● **Record set**:

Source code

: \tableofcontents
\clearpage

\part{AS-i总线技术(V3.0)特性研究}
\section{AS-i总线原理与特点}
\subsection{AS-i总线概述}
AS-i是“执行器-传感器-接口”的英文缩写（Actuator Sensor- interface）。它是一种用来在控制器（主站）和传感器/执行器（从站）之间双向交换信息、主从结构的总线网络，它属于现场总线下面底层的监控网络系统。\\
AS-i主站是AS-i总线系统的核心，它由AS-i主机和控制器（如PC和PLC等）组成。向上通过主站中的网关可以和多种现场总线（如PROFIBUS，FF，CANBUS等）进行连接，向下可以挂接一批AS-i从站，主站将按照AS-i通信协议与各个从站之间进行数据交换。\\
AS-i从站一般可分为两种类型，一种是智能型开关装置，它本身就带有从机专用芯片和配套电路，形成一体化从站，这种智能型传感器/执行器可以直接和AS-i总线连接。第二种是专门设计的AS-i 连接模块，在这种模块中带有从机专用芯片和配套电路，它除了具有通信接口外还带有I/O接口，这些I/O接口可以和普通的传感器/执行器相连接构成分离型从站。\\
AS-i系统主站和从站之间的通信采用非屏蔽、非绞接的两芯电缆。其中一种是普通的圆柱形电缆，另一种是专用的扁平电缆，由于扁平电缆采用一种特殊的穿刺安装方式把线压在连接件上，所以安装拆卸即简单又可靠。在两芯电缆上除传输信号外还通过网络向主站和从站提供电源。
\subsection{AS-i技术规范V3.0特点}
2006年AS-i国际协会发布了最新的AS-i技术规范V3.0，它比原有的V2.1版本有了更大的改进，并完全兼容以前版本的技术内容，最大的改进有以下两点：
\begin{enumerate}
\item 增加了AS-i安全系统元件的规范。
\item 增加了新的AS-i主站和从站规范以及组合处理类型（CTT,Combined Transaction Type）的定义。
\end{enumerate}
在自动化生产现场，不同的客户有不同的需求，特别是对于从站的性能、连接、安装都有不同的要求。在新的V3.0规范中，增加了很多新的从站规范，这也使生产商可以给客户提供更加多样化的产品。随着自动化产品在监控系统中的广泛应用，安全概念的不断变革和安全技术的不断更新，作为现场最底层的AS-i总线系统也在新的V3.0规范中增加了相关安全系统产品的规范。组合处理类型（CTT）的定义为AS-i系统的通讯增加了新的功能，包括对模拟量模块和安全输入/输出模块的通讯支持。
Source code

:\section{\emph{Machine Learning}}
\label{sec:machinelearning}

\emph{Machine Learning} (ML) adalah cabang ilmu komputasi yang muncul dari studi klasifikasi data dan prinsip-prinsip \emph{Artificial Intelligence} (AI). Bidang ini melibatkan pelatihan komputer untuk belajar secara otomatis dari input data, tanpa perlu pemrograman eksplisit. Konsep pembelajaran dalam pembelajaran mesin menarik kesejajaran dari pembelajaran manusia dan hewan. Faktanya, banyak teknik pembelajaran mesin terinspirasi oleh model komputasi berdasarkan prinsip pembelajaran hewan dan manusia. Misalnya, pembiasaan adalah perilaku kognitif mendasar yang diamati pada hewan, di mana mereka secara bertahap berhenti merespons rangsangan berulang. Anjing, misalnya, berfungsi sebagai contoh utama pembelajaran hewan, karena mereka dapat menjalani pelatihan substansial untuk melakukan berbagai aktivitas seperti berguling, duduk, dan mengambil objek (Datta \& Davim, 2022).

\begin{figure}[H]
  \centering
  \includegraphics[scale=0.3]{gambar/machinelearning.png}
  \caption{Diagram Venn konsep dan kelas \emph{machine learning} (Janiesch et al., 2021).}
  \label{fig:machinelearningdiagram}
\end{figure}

● **Task details**:
The answer must be the complete listing, repeated exactly.

● **Response area**:
Source code

: \tableofcontents
\clearpage

\part{AS-i总线技术(V3.0)特性研究}
\section{AS-i总线原理与特点}
\subsection{AS-i总线概述}
AS-i是“执行器-传感器-接口”的英文缩写（Actuator Sensor- interface）。它是一种用来在控制器（主站）和传感器/执行器（从站）之间双向交换信息、主从结构的总线网络，它属于现场总线下面底层的监控网络系统。\\
AS-i主站是AS-i总线系统的核心，它由AS-i主机和控制器（如PC和PLC等）组成。向上通过主站中的网关可以和多种现场总线（如PROFIBUS，FF，CANBUS等）进行连接，向下可以挂接一批AS-i从站，主站将按照AS-i通信协议与各个从站之间进行数据交换。\\
AS-i从站一般可分为两种类型，一种是智能型开关装置，它本身就带有从机专用芯片和配套电路，形成一体化从站，这种智能型传感器/执行器可以直接和AS-i总线连接。第二种是专门设计的AS-i 连接模块，在这种模块中带有从机专用芯片和配套电路，它除了具有通信接口外还带有I/O接口，这些I/O接口可以和普通的传感器/执行器相连接构成分离型从站。\\
AS-i系统主站和从站之间的通信采用非屏蔽、非绞接的两芯电缆。其中一种是普通的圆柱形电缆，另一种是专用的扁平电缆，由于扁平电缆采用一种特殊的穿刺安装方式把线压在连接件上，所以安装拆卸即简单又可靠。在两芯电缆上除传输信号外还通过网络向主站和从站提供电源。
\subsection{AS-i技术规范V3.0特点}
2006年AS-i国际协会发布了最新的AS-i技术规范V3.0，它比原有的V2.1版本有了更大的改进，并完全兼容以前版本的技术内容，最大的改进有以下两点：
\begin{enumerate}
\item 增加了AS-i安全系统元件的规范。
\item 增加了新的AS-i主站和从站规范以及组合处理类型（CTT,Combined Transaction Type）的定义。
\end{enumerate}
在自动化生产现场，不同的客户有不同的需求，特别是对于从站的性能、连接、安装都有不同的要求。在新的V3.0规范中，增加了很多新的从站规范，这也使生产商可以给客户提供更加多样化的产品。随着自动化产品在监控系统中的广泛应用，安全概念的不断变革和安全技术的不断更新，作为现场最底层的AS-i总线系统也在新的V3.0规范中增加了相关安全系统产品的规范。组合处理类型（CTT）的定义为AS-i系统的通讯增加了新的功能，包括对模拟量模块和安全输入/输出模块的通讯支持。
Source code

:\section{\emph{Machine Learning}}
\label{sec:machinelearning}

\emph{Machine Learning} (ML) adalah cabang ilmu komputasi yang muncul dari studi klasifikasi data dan prinsip-prinsip \emph{Artificial Intelligence} (AI). Bidang ini melibatkan pelatihan komputer untuk belajar secara otomatis dari input data, tanpa perlu pemrograman eksplisit. Konsep pembelajaran dalam pembelajaran mesin menarik kesejajaran dari pembelajaran manusia dan hewan. Faktanya, banyak teknik pembelajaran mesin terinspirasi oleh model komputasi berdasarkan prinsip pembelajaran hewan dan manusia. Misalnya, pembiasaan adalah perilaku kognitif mendasar yang diamati pada hewan, di mana mereka secara bertahap berhenti merespons rangsangan berulang. Anjing, misalnya, berfungsi sebagai contoh utama pembelajaran hewan, karena mereka dapat menjalani pelatihan substansial untuk melakukan berbagai aktivitas seperti berguling, duduk, dan mengambil objek (Datta \& Davim, 2022).

\begin{figure}[H]
  \centering
  \includegraphics[scale=0.3]{gambar/machinelearning.png}
  \caption{Diagram Venn konsep dan kelas \emph{machine learning} (Janiesch et al., 2021).}
  \label{fig:machinelearningdiagram}
\end{figure}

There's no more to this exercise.